Le départ du gouvernement d’Edimbourg pour Londres augmente encore plus le désir d’émancipation des peuples des Highlands, qui restent incompris de la plupart des Ecossais. Jacques VI, qui n’a que mépris envers ces gens, déclare un jour à leur sujet: «Quand aux gens des Highlands, je les divise sommairement en deux sortes: ceux qui habitent sur notre continent et qui sont barbares mais teintés d’un vernis de civilité, et les autres, qui habitent les îles et sont totalement barbares…» Cette manière d’appréhender les spécificités des highlanders va être le déclencheur de nombreux drames, le début d’une sévère ségrégation culturelle, et amplifier les aspirations indépendantistes des clans.

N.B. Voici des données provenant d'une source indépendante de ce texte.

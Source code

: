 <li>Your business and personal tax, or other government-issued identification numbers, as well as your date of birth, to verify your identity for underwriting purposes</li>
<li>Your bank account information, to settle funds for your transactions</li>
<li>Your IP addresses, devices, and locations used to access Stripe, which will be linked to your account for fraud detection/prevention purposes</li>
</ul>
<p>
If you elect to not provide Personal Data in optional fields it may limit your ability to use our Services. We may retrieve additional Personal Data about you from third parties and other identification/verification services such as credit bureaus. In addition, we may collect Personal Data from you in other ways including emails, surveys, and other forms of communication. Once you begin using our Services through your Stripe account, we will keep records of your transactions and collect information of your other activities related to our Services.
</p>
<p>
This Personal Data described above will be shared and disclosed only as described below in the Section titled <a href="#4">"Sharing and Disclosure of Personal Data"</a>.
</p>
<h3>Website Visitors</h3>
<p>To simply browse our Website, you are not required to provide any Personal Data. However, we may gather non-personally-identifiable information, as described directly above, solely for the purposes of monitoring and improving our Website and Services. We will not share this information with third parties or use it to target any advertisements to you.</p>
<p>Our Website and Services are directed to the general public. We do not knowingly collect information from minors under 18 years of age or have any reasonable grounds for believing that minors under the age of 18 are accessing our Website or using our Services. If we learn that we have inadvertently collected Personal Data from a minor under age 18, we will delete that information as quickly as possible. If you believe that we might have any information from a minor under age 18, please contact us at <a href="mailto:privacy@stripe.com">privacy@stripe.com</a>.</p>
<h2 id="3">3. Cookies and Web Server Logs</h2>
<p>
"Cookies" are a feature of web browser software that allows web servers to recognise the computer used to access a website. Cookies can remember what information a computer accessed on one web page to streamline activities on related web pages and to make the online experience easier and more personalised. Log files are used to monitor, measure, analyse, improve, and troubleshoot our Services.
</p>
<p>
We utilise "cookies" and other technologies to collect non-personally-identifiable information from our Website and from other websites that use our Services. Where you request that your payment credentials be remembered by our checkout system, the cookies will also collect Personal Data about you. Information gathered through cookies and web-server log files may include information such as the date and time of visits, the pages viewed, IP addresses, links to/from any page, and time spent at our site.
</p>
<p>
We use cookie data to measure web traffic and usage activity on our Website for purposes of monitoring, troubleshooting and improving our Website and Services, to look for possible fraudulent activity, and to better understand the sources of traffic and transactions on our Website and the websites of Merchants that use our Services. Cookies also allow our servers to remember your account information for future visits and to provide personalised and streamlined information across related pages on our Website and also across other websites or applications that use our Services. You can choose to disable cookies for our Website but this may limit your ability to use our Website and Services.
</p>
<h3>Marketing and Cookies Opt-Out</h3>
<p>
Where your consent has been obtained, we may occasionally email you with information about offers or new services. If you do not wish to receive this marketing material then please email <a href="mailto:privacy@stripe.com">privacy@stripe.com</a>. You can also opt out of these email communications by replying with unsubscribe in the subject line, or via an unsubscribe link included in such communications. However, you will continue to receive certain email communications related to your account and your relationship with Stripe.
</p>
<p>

Durant le règne de Jacques VI, le clan le plus agité est sans nul doute celui des MacGregor. Les MacGregor ont une sinistre réputation, qui fait que l’on les écarte volontiers des affaires des Highlands, ce qui n’est pas pour leur déplaire. Mais avec l’extension de la puissance des Campbell, ce clan commence à se sentir menacé et, en 1588, ils entament des actions contre tous les sympathisants à la Couronne. Leur chef, Alastair MacGregor, prône la tactique de la « petite guerre » et ses partisans sont insaisissables. Cependant, en 1602, son jeune frère Ian Dubh commet une erreur en s’attaquant au petit clan de Colquhoun de Luss, sur le Loch Lommond, connu pour sa neutralité. Profitant de l’aubaine, le roi autorise les clans est Highlands à partir en campagne contre les MacGregor. Alastair tente de riposter en marchant sur les Colquhoun qu’il bat à Glen Fruin le 7 février (Ian Dubh trouve la mort dans la bataille). Mais, avec seulement 400 clansmen, les MacGregor ne peuvent espérer gagner à long terme. L’existence du clan tourne en un cavale qui va durer deux ans, date de la reddition d’Alastair MacGregor (pendu à Stirling le 20 janvier 1604). Pour le clan, c’est la fin. Leur nom est aboli, les femmes débaptisés et les hommes et les enfants sont déportés en masse en Irlande. En 1611, hormis quelques petits groupes isolés, le clan MacGregor a cessé d’exister.
Bataille de Flodden Field
Plus dans le nord, les autorités de Jacques VI ont également fort à faire avec le clan insulaire des MacLeod, très belliqueux. La première expédition royaliste, en 1597, dite des Five Adventurers, tourne mal et les 600 mercenaires du duc de Lennox sont rejetés à la mer lors de leur tentative de débarquement sur l’île de Lewis. Une deuxième expédition, menée par les MacKenzie, n’est guère plus heureuse. En fait, c’est la politique de corruption qui finit par avoir raison des MacLeod, au profit des MacKenzie. Trahi, Neil MacLeod est arrêté puis décapité en 1613. La prise d’importance des MacKenzie dans la région est rapidement enraillée par une réaction des MacDonnell de Glengarry qui les battent dans une violente bataille baptisée le massacre de Killchrist.
Finalement, excédé par tous ces troubles, Jacques VI fait paraître en 1608 un édit qui interdit dans les Highlands la boisson, le port d’arme et l’usage de la langue d’Irlande. Un décret qui apparaît plus comme un vœu pieu. La Couronne est loin d’en avoir terminé avec les turbulents Highlanders.